The mountain is coming off its second-straight season of consistent snow conditions. Over the previous eight winters, however, spotty snowfall brought financial strain. For four of those eight seasons, Pajarito was open for less than a week or not at all.
“That’s probably our biggest motivator (for snowmaking),” Long said. “You have this facility that’s sitting here, and this community loves its skiing.”
Ken Gillespie — president of the Los Alamos Ski Club, which owns and operates Pajarito Mountain — said those slow-to-nonexistent ski years took a toll.
“We recognized this is a necessary step,” Gillespie said. “We’ve got a great product, and when we aren’t open, we lose that exposure.”
Long had originally hoped the equipment could be churning by this winter. But logistics pushed it back.
“It’s the paperwork process of executing any project that’s slowing us down,” he said.
One issue was the construction of a 10 million-gallon pond at the top of the hill, from which water would be drawn that would be converted into snow. Initial designs for a lesswasteful hole that used dug-up material had to be scrapped because of where it would need to be placed. With help from state engineers, the pond has been redesigned.

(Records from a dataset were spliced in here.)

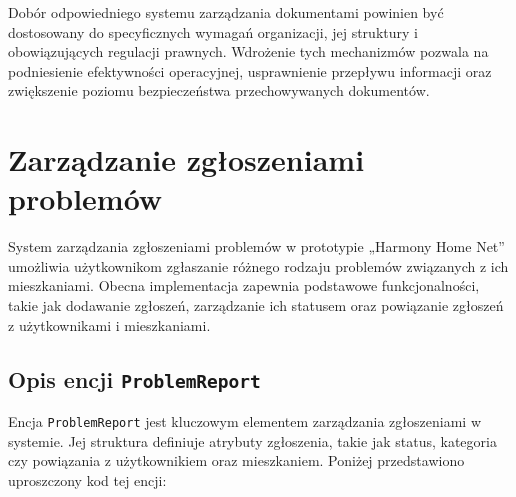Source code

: Dobór odpowiedniego systemu zarządzania dokumentami powinien być dostosowany do specyficznych wymagań organizacji, jej struktury i obowiązujących regulacji prawnych. Wdrożenie tych mechanizmów pozwala na podniesienie efektywności operacyjnej, usprawnienie przepływu informacji oraz zwiększenie poziomu bezpieczeństwa przechowywanych dokumentów.


\section{Zarządzanie zgłoszeniami problemów}

System zarządzania zgłoszeniami problemów w prototypie „Harmony Home Net” umożliwia użytkownikom zgłaszanie różnego rodzaju problemów związanych z ich mieszkaniami. Obecna implementacja zapewnia podstawowe funkcjonalności, takie jak dodawanie zgłoszeń, zarządzanie ich statusem oraz powiązanie zgłoszeń z użytkownikami i mieszkaniami.

\subsection{Opis encji \texttt{ProblemReport}}

Encja \texttt{ProblemReport} jest kluczowym elementem zarządzania zgłoszeniami w systemie. Jej struktura definiuje atrybuty zgłoszenia, takie jak status, kategoria czy powiązania z użytkownikiem oraz mieszkaniem. Poniżej przedstawiono uproszczony kod tej encji:


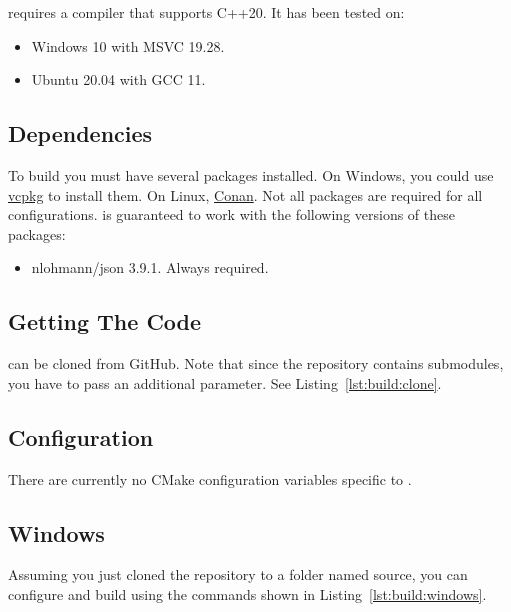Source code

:  requires a compiler that supports C++20. It has been tested on:

\begin{itemize}
	\item Windows 10 with MSVC 19.28.
	\item Ubuntu 20.04 with GCC 11.
\end{itemize}

\subsection{Dependencies}

To build  you must have several packages installed. On Windows, you could use \href{https://github.com/microsoft/vcpkg}{vcpkg} to install them. On Linux, \href{https://conan.io}{Conan}. Not all packages are required for all configurations.  is guaranteed to work with the following versions of these packages:

\begin{itemize}
	\item nlohmann/json 3.9.1\cite{nlohmann}. Always required.
\end{itemize}

\subsection{Getting The Code}
\label{section:build:get}

 can be cloned from GitHub. Note that since the repository contains submodules, you have to pass an additional parameter. See Listing~\ref{lst:build:clone}.



\subsection{Configuration}
\label{section:build:config}

There are currently no CMake configuration variables specific to .

\subsection{Windows}
\label{section:build:windows}

Assuming you just cloned the repository to a folder named source, you can configure and build using the commands shown in Listing~\ref{lst:build:windows}.

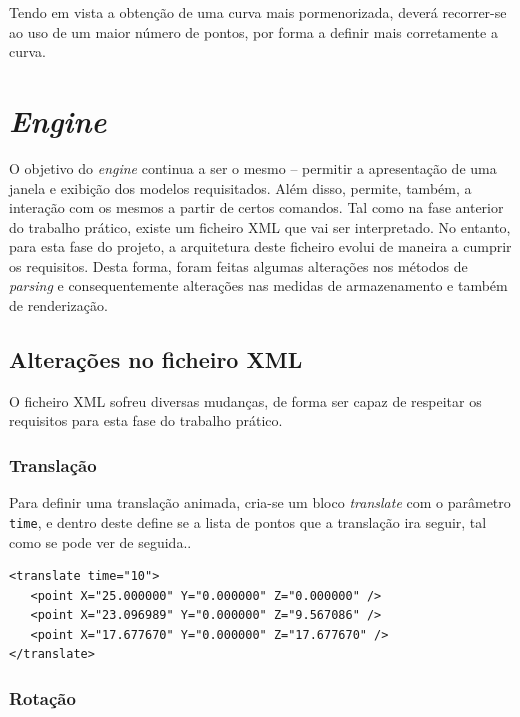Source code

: \documentclass[a4paper, 11pt]{article}
\begin{document}
Tendo em vista a obtenção de uma curva mais pormenorizada, deverá recorrer-se ao uso de um maior 
número de pontos, por forma a definir mais corretamente a curva.

\pagebreak

\section{\textit{Engine}}

O objetivo do \textit{engine} continua a ser o mesmo -- permitir a apresentação de uma janela e 
exibição dos modelos requisitados. Além disso, permite, também, a interação com os mesmos a 
partir de certos comandos. Tal como na fase anterior do trabalho prático, existe um ficheiro XML 
que vai ser interpretado. No entanto, para esta fase do projeto, a arquitetura deste ficheiro 
evolui de maneira a cumprir os requisitos. Desta forma, foram feitas algumas alterações nos 
métodos de \textit{parsing} e consequentemente alterações nas medidas de armazenamento e também 
de renderização.

\subsection{Alterações no ficheiro XML}

O ficheiro XML sofreu diversas mudanças, de forma ser capaz de respeitar os requisitos para esta 
fase do trabalho prático.

\subsubsection{Translação}
\label{sec:xml_trans}

Para definir uma translação animada, cria-se um bloco \textit{translate} com o parâmetro 
\texttt{time}, e dentro deste define se a lista de pontos que a translação ira seguir, tal como 
se pode ver de seguida..

\begin{verbatim}
<translate time="10">
   <point X="25.000000" Y="0.000000" Z="0.000000" />
   <point X="23.096989" Y="0.000000" Z="9.567086" />
   <point X="17.677670" Y="0.000000" Z="17.677670" />
</translate>
\end{verbatim}

\subsubsection{Rotação}
\label{sec:xml_rot}
\end{document}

“Instead of building the pond this summer like we hoped, it got delayed,” Long said.
The company TechnoAl- pin is making the needed mechanical equipment, Long said.
This is all a massive undertaking for a club-run and -owned, nonprofit mountain. Long doesn’t know exactly how much it will cost, except to say “several million dollars.”
“We raise it through tickets sales — daily ticket sales and season passes,” he said. “It’s a self-sustaining business.”
For patrons of an oldschool mountain entering its 51st year of operation, there was very little convincing necessary to start subverting Mother Nature.
“There’s a pioneering spirit about skiing here with some guys who have been here since the (first atomic) bomb was made (at nearby Los Alamos National Laboratory),” Long said. “But the community understands the need for this.”
Technological advances also help.
“It used to be you could tell a difference,” Gillespie said of real versus manufactured snow. “Now, with the new grooming techniques, and if you manage it correctly, it provides a very nice surface. It’s not really distinguishable.”
Essentially, Pajarito has bought itself a consistent opening date and peace of mind for season-pass buyers who have been burned in some recent years.
But there’s still this season to get through.
“You never count it until it’s on the ground,” Long said. “Last winter was really nice to us. Hopefully, this next winter will be good. The squirrels are gathering the same amount of nuts.”